Asteroit kuşağı
From Wikipedia, the free encyclopedia
Asteroit kuşağı, Güneş Sistemi'nde Güneş merkezli ve kabaca Jüpiter ile Mars gezegenlerinin yörüngeleri arasındaki uzayı kaplayan torus şeklinde bir bölgedir. Bu bölgede asteroit veya küçük gezegen olarak adlandırılan çok sayıda katı ve düzensiz şekillerde gök cisimleri bulunur. Tanımlanan nesneler çok farklı boyutlarda olabilir, fakat gezegenlerden çok daha küçüklerdir ve birbirlerinden ortalama olarak bir milyon kilometre (veya altı yüz bin mil) uzaklıklarda bulunurlar. Bu asteroit kuşağı, Güneş Sistemi'ndeki diğer asteroit popülasyonlarından ayırt edilebilmesi için ana asteroit kuşağı veya ana kuşak olarak da adlandırılır.[1]
|
|
Asteroit kuşağı, Güneş Sistemi'ndeki bilinen en küçük ve en içteki çöküntü çemberidir. Diğer bölgelerdeki küçük Güneş Sistemi cismi sınıfları; Dünya'ya yakın cisimler, centaurlar, Kuiper kuşağı cisimleri, dağınık disk cisimleri, sednoidler ve Oort bulutu cisimleridir. Ana kuşak kütlesinin yaklaşık %60'ı, Ceres, Vesta, Pallas ve Hygiea adlı dört büyük asteroitte bulunur. Asteroit kuşağının toplam kütlesinin, Ay'ın kütlesinin yaklaşık %3'ü kadar olduğu tahmin edilmektedir.[2]

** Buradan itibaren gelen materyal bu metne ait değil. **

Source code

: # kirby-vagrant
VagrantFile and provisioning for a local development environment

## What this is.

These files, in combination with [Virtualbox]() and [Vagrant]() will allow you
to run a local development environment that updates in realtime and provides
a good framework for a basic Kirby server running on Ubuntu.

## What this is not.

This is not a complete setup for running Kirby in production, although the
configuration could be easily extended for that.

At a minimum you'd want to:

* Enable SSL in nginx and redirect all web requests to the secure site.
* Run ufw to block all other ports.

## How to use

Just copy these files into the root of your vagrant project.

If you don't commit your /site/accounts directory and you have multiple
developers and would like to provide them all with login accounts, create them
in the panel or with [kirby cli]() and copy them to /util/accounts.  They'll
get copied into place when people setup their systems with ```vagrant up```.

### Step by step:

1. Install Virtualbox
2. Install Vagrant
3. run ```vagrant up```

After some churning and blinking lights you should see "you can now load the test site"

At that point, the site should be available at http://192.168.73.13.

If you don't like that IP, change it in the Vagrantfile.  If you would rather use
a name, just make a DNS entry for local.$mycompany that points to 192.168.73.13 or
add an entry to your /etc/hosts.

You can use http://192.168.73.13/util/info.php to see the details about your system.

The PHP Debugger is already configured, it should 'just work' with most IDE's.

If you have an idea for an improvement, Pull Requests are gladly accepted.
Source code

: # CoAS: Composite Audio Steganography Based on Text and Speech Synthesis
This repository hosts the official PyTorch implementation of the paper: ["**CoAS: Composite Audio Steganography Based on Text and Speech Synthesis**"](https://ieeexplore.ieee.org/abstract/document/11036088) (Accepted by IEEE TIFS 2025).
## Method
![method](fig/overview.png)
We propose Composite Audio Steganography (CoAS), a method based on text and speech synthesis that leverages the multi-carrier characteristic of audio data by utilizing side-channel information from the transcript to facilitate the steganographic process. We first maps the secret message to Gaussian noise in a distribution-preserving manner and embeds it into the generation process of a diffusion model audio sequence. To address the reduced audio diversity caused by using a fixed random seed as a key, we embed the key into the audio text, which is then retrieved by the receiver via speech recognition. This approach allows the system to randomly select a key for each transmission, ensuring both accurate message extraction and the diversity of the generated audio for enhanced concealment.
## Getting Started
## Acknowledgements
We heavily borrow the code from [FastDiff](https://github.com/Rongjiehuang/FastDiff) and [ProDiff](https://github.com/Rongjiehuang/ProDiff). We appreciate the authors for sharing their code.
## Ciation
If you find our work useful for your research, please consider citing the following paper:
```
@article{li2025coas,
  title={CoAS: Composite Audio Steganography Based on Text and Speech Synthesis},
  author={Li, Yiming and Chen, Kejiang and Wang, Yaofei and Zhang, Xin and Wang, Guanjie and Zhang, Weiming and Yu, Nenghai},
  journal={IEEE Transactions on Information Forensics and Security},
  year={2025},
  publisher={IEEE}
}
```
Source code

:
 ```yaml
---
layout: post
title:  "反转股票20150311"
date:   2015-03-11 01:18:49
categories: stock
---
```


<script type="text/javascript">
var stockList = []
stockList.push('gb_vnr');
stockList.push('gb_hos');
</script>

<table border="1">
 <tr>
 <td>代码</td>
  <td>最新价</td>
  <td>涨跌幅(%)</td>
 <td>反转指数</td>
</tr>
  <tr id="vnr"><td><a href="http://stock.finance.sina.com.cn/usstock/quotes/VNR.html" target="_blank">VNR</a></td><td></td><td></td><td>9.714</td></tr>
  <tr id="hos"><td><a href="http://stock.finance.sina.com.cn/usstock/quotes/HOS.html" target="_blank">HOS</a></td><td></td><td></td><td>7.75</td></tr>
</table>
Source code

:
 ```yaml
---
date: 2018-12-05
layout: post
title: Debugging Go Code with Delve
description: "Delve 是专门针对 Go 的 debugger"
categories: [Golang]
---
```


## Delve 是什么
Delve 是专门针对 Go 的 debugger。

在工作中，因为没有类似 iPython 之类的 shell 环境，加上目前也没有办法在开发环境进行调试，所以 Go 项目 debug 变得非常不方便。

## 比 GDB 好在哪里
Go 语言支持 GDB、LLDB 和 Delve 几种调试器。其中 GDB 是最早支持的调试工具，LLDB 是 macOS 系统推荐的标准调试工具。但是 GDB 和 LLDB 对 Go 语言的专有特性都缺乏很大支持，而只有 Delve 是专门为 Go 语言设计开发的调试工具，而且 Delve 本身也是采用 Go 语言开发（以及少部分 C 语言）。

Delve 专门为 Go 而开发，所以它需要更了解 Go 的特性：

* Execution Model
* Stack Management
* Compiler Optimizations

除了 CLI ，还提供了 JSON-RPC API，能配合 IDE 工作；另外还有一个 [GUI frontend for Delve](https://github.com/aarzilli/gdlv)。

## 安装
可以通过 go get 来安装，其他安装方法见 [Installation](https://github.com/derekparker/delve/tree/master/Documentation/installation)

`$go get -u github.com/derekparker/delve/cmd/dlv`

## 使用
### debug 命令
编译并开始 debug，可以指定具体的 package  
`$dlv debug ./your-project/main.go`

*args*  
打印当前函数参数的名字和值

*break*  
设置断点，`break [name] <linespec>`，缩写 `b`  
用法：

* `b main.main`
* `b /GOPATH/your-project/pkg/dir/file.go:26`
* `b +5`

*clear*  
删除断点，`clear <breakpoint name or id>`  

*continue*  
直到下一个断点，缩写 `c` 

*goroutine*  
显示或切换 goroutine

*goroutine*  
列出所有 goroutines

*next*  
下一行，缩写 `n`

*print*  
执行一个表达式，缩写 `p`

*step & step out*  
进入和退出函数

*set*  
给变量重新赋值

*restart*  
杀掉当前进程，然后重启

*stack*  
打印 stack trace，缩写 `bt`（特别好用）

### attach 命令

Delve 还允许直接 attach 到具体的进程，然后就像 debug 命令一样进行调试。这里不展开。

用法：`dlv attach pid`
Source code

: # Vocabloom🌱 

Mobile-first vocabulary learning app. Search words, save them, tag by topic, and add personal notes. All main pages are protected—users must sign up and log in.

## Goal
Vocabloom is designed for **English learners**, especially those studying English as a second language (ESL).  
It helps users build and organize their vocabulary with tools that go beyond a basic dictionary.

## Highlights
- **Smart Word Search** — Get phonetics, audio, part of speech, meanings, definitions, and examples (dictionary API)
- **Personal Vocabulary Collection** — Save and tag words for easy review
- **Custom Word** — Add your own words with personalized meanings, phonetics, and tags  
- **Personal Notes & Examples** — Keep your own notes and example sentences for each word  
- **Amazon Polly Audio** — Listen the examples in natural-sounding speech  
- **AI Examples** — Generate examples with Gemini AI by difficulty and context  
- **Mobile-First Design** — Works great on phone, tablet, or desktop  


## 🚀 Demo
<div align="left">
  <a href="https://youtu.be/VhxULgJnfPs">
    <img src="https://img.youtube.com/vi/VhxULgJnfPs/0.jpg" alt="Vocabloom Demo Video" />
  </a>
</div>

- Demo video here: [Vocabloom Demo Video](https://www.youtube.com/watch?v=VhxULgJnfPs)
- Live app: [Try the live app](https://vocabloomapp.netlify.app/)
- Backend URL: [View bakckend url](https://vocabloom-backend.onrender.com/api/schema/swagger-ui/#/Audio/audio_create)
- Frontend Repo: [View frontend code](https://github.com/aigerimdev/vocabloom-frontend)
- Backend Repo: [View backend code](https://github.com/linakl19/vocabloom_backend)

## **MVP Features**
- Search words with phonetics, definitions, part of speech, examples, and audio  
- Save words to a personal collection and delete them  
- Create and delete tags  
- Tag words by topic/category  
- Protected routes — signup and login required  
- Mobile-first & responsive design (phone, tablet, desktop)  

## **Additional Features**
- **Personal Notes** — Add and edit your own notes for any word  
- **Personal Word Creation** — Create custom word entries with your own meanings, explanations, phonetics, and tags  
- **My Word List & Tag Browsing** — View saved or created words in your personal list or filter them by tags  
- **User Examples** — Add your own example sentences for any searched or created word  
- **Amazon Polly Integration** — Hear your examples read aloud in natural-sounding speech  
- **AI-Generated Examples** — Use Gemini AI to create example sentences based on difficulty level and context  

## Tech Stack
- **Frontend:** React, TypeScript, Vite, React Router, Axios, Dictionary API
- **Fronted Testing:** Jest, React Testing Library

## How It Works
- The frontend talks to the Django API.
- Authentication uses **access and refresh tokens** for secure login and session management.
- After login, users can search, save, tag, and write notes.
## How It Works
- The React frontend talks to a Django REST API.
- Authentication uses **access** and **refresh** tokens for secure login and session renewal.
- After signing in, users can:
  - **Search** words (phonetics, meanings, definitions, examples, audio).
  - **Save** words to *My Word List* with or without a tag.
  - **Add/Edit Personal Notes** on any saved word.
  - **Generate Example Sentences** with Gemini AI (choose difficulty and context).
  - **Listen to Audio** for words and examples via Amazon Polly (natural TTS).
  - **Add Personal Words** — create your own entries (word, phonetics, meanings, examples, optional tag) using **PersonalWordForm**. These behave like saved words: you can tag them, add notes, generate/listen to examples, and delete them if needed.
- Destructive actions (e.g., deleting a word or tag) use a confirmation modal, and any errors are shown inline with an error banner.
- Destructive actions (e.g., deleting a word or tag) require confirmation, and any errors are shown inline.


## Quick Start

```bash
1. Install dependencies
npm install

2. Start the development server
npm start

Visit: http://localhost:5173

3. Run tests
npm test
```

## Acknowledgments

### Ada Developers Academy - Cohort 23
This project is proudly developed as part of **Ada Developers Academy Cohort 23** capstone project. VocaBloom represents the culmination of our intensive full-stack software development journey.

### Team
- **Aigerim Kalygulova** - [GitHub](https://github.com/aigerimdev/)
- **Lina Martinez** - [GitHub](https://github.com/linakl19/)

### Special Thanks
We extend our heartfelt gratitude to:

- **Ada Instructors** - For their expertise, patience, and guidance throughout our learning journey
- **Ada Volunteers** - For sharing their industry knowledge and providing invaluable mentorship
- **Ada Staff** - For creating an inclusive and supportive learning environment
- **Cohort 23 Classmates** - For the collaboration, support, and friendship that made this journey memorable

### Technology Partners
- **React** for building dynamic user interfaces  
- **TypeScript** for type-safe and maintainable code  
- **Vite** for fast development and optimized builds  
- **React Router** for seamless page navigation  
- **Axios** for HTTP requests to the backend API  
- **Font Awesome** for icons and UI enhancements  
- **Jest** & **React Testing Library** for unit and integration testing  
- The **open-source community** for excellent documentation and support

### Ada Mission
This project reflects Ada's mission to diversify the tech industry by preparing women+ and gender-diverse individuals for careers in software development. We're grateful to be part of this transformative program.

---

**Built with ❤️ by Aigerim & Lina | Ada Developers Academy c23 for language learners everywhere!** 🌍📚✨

Asteroit kuşağında cüce gezegen olabilecek kadar büyük tek cisim olan Ceres'in çapı yaklaşık 950 km iken Vesta, Pallas ve Hygiea'nın ortalama çapları 600 km'den azdır.[3][4][5][6] Geriye kalan cisimler bir toz parçası büyüklüğüne kadar çeşitlilik gösterir. Asteroit malzemesi o kadar seyrek dağılmıştır ki birçok mürettebatsız uzay aracı sorunsuz bir şekilde aralarından geçmiştir.[7] Buna rağmen büyük asteroitler arasında çarpışmalar meydana gelir ve benzer yörünge özellikleri ve bileşimlere sahip asteroit aileleri oluşabilir. Kuşak içindeki bireysel asteroitler, spektrumlarına göre kategorize edilir ve çoğunluğu karbonlu (C-tipi), silikatlı (S-tipi) ve metal zengini (M-tipi) olmak üzere üç temel gruba ayrılır.
Asteroit kuşağı, ilkel güneş bulutsusundan, öngezegenlerin daha küçük öncülleri olan bir grup gezegenimsiden oluşmuştur.[8] Bununla birlikte Mars ile Jüpiter arasında, Jüpiter'den kaynaklanan kütleçekimsel tedirginlik nedeniyle gezegen oluşturabilecek yığılma engellenmiş[8][9] ve çarpışan gezegenimsiler ile çoğu yeni oluşmaya başlamış olan öngezegenler, aktarılan kinetik enerjiyle parçalanmıştır. Sonuç olarak, asteroit kuşağının orijinal kütlesinin %99,9'u Güneş Sistemi'nin tarihindeki ilk 100 milyon yıl içinde kaybedilmiştir.[10] Bazı kırıntılar, sonunda iç Güneş Sistemi'ne girmenin bir yolunu bulmuş ve iç gezegenlerle göktaşı çarpışmalarına yol açmıştır. Asteroit yörüngeleri, Güneş etrafındaki dönüş periyotları Jüpiter ile yörüngesel rezonans oluşturduğunda kayda değer ölçüde tedirginlik yaşamaya devam ediyor. Bu yörünge mesafelerinde, diğer yörüngelere doğru sürüklenirken bir Kirkwood boşluğu oluşur.[11]